(Exercise details):
Your output should be the records below, word for word and picture-free.

Plain-text document sources
########################################

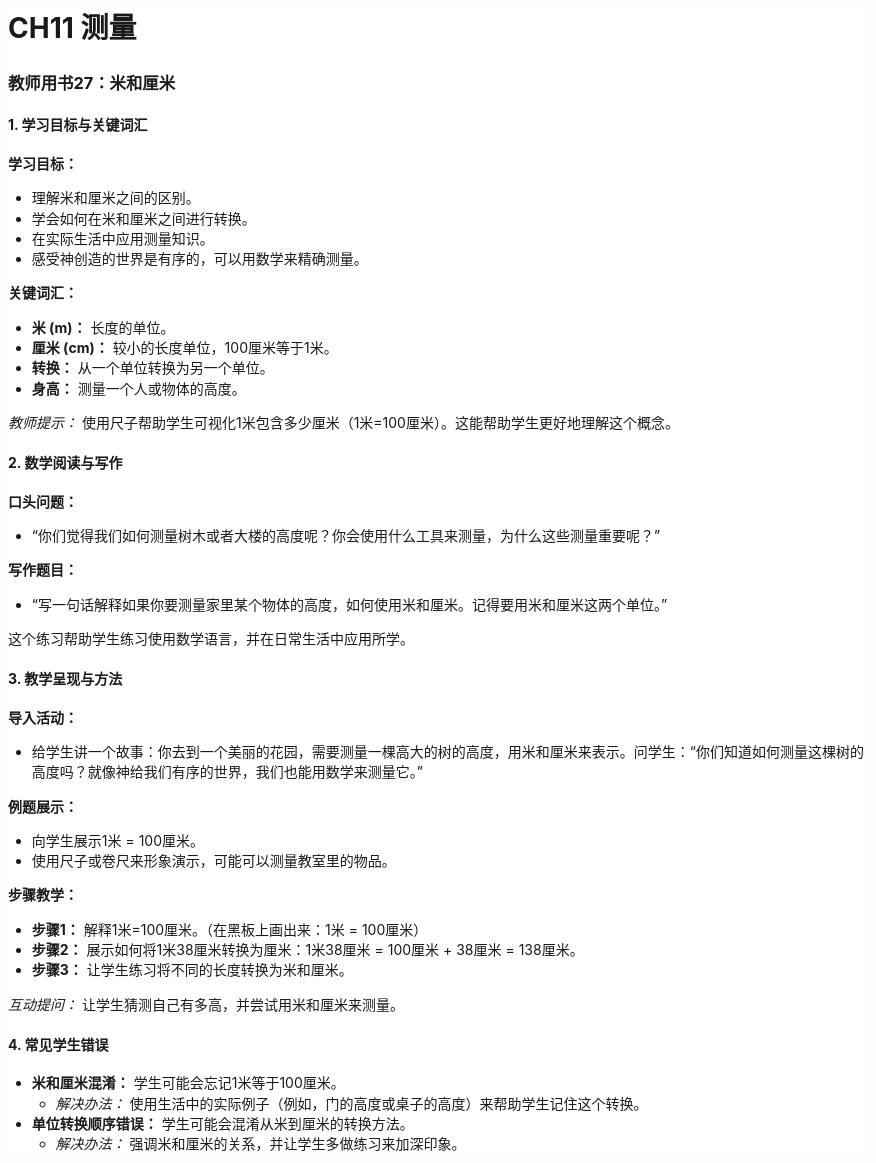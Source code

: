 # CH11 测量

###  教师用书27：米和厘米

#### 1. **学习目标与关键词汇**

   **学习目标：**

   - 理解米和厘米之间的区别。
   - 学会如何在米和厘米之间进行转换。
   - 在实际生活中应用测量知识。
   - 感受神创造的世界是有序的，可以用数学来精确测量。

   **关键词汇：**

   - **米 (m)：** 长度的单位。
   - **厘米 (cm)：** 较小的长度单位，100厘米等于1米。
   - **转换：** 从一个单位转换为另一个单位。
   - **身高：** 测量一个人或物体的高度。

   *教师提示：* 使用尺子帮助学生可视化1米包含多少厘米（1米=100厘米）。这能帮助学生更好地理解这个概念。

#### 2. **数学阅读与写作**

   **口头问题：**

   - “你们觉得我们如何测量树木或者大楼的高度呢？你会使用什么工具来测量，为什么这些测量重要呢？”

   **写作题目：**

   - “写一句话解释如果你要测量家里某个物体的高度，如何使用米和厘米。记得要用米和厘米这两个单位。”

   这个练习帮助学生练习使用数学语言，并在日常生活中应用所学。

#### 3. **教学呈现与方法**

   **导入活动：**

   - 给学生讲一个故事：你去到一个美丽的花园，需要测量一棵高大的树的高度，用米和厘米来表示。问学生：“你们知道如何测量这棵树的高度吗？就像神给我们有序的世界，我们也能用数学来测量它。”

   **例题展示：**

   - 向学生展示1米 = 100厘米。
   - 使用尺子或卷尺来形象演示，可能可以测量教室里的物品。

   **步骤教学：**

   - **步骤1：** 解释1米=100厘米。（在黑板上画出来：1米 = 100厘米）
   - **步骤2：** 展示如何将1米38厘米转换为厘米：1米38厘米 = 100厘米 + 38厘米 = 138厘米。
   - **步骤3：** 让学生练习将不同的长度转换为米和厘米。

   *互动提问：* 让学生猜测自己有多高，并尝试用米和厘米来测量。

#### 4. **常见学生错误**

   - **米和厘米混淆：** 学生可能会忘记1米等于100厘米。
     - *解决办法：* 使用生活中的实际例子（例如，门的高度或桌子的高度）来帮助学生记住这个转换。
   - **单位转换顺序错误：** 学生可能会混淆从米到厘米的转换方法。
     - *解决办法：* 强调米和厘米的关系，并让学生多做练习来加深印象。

########################################

(Result of the exercise):
Source code

: # CH11 测量

###  教师用书27：米和厘米

#### 1. **学习目标与关键词汇**

   **学习目标：**

   - 理解米和厘米之间的区别。
   - 学会如何在米和厘米之间进行转换。
   - 在实际生活中应用测量知识。
   - 感受神创造的世界是有序的，可以用数学来精确测量。

   **关键词汇：**

   - **米 (m)：** 长度的单位。
   - **厘米 (cm)：** 较小的长度单位，100厘米等于1米。
   - **转换：** 从一个单位转换为另一个单位。
   - **身高：** 测量一个人或物体的高度。

   *教师提示：* 使用尺子帮助学生可视化1米包含多少厘米（1米=100厘米）。这能帮助学生更好地理解这个概念。

#### 2. **数学阅读与写作**

   **口头问题：**

   - “你们觉得我们如何测量树木或者大楼的高度呢？你会使用什么工具来测量，为什么这些测量重要呢？”

   **写作题目：**

   - “写一句话解释如果你要测量家里某个物体的高度，如何使用米和厘米。记得要用米和厘米这两个单位。”

   这个练习帮助学生练习使用数学语言，并在日常生活中应用所学。

#### 3. **教学呈现与方法**

   **导入活动：**

   - 给学生讲一个故事：你去到一个美丽的花园，需要测量一棵高大的树的高度，用米和厘米来表示。问学生：“你们知道如何测量这棵树的高度吗？就像神给我们有序的世界，我们也能用数学来测量它。”

   **例题展示：**

   - 向学生展示1米 = 100厘米。
   - 使用尺子或卷尺来形象演示，可能可以测量教室里的物品。

   **步骤教学：**

   - **步骤1：** 解释1米=100厘米。（在黑板上画出来：1米 = 100厘米）
   - **步骤2：** 展示如何将1米38厘米转换为厘米：1米38厘米 = 100厘米 + 38厘米 = 138厘米。
   - **步骤3：** 让学生练习将不同的长度转换为米和厘米。

   *互动提问：* 让学生猜测自己有多高，并尝试用米和厘米来测量。

#### 4. **常见学生错误**

   - **米和厘米混淆：** 学生可能会忘记1米等于100厘米。
     - *解决办法：* 使用生活中的实际例子（例如，门的高度或桌子的高度）来帮助学生记住这个转换。
   - **单位转换顺序错误：** 学生可能会混淆从米到厘米的转换方法。
     - *解决办法：* 强调米和厘米的关系，并让学生多做练习来加深印象。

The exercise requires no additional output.